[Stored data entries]
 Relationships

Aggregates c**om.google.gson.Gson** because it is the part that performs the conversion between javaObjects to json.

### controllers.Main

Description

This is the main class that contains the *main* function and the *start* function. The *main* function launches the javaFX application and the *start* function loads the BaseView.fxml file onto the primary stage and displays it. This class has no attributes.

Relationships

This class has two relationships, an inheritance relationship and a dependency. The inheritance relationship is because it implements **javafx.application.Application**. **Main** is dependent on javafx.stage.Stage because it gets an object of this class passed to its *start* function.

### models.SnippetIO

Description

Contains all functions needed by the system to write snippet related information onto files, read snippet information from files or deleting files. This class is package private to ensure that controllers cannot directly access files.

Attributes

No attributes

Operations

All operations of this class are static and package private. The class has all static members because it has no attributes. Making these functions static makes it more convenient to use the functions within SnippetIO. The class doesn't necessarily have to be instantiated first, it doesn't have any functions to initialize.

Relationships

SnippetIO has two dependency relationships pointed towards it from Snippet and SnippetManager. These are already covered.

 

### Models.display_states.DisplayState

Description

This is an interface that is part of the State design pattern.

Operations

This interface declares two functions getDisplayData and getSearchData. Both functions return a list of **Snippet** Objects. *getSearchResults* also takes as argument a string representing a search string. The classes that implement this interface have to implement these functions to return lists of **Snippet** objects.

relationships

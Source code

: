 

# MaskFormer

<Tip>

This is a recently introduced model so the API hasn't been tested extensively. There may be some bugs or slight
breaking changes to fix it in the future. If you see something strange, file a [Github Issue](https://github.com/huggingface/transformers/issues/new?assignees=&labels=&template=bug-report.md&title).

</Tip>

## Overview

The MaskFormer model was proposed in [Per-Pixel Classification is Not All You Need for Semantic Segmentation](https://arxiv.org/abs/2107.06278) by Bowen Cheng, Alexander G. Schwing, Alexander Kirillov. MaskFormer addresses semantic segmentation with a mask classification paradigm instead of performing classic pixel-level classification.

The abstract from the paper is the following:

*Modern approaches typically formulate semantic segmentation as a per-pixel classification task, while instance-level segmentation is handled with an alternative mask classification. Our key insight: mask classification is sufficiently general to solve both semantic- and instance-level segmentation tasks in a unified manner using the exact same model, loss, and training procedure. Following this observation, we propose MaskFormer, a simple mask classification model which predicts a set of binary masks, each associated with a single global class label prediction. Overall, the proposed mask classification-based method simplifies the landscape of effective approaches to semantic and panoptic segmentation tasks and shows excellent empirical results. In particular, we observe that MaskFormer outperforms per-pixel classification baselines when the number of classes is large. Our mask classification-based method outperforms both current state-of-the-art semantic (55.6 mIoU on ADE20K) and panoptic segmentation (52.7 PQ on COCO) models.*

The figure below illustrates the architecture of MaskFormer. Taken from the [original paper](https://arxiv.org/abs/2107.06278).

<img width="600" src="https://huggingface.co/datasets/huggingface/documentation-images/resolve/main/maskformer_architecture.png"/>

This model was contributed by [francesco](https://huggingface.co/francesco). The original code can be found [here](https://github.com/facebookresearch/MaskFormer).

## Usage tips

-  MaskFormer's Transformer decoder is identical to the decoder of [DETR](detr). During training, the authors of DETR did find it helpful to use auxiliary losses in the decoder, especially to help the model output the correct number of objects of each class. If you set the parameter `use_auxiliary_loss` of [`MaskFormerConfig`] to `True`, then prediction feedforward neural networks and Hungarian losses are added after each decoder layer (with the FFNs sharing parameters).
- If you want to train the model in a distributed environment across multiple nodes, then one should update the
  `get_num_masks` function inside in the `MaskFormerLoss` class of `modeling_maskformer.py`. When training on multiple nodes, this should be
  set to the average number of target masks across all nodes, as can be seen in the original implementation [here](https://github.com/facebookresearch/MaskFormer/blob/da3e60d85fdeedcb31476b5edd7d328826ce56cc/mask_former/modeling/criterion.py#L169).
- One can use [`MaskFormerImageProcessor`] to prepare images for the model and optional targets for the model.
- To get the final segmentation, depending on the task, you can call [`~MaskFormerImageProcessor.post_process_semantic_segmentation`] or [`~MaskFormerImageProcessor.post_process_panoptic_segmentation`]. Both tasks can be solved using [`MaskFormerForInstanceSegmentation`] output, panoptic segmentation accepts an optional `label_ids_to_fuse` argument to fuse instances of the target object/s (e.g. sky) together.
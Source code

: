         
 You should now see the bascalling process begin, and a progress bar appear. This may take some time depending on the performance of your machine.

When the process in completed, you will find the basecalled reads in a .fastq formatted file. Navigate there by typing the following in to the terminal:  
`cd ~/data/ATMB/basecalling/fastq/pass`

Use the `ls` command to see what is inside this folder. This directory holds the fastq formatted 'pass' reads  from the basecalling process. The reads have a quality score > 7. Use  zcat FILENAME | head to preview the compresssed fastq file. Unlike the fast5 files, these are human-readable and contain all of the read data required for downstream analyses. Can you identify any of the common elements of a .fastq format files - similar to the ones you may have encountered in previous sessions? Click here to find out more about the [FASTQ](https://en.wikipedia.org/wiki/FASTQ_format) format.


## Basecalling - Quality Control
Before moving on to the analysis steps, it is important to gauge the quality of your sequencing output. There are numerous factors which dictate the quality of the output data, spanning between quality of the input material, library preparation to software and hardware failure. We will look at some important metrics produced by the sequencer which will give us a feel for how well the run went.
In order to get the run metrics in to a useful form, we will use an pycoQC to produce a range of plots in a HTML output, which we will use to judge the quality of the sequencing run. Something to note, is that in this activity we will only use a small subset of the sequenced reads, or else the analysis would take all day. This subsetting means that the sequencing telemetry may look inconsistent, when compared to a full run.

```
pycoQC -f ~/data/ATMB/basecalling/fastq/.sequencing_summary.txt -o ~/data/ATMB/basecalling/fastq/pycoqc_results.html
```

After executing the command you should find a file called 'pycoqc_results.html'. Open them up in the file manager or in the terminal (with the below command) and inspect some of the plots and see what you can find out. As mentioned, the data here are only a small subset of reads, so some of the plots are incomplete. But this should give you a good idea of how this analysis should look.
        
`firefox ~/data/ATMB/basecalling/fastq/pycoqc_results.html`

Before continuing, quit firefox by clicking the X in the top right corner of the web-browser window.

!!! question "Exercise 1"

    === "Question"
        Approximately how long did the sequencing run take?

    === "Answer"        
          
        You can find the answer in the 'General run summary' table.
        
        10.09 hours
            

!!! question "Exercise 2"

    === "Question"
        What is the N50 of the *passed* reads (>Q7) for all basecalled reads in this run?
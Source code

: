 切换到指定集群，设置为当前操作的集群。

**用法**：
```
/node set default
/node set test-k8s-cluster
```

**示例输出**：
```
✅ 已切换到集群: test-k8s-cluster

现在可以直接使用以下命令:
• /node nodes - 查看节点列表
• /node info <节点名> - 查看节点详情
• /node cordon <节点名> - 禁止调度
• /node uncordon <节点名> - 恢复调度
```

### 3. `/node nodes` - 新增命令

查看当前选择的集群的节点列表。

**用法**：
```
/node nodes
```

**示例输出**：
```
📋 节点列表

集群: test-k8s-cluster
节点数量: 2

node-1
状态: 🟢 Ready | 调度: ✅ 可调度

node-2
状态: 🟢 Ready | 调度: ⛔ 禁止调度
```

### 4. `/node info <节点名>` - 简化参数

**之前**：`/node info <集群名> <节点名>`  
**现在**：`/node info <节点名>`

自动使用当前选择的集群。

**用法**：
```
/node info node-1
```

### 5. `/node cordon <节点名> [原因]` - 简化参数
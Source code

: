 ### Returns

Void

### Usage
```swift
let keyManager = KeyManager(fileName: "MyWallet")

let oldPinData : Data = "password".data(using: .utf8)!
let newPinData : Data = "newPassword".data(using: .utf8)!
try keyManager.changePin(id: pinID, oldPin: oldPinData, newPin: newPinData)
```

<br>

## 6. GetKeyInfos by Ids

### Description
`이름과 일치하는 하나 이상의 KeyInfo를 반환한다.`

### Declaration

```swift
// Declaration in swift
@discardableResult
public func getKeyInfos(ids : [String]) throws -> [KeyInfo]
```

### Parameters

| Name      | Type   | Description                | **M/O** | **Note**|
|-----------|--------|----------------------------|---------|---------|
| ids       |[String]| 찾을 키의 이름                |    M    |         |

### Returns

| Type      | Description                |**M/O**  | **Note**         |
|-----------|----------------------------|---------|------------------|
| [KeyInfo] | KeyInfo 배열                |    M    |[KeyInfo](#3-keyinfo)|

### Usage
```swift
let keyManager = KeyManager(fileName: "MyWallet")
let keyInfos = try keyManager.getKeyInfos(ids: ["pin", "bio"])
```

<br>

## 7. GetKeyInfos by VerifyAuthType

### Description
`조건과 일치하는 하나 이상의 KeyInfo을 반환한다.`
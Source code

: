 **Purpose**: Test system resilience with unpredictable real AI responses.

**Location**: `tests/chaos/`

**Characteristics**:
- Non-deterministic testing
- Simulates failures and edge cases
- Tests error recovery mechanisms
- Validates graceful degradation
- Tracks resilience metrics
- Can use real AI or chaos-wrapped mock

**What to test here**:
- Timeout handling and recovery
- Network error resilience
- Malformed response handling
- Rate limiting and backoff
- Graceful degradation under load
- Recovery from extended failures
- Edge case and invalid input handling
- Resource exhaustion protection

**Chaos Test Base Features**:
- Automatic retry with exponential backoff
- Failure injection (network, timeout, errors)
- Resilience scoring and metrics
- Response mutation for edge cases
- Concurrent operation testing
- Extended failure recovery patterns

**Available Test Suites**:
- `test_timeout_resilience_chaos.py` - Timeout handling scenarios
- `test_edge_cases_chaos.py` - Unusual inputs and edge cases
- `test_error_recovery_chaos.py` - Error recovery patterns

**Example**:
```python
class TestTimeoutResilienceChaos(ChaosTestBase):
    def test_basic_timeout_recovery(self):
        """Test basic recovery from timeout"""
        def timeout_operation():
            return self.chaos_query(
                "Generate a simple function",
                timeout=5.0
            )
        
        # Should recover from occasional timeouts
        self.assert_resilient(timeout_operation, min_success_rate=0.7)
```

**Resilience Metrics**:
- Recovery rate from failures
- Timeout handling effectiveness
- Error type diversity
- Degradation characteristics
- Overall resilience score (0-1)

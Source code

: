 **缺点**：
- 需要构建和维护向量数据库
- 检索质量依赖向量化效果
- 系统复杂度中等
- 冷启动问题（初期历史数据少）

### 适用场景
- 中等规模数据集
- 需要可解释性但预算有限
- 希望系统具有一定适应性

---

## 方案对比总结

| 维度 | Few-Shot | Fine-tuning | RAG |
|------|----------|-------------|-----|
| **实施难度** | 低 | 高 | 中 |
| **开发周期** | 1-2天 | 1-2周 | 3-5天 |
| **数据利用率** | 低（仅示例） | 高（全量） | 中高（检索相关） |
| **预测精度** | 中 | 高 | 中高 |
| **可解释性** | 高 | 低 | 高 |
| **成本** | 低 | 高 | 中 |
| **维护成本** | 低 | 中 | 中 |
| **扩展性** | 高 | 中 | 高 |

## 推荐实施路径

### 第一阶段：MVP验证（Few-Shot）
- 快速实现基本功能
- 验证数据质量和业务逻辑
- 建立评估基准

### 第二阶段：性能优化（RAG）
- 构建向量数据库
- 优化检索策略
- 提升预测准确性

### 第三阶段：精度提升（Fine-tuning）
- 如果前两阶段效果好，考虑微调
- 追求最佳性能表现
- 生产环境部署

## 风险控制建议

-- TASK --
All lines above from the one containing "The MaskFormer model" to the one containing "The abstract from" must be repeated exactly, both lines included, and no others.

-- TASK OUTPUT --
The MaskFormer model was proposed in [Per-Pixel Classification is Not All You Need for Semantic Segmentation](https://arxiv.org/abs/2107.06278) by Bowen Cheng, Alexander G. Schwing, Alexander Kirillov. MaskFormer addresses semantic segmentation with a mask classification paradigm instead of performing classic pixel-level classification.

The abstract from the paper is the following:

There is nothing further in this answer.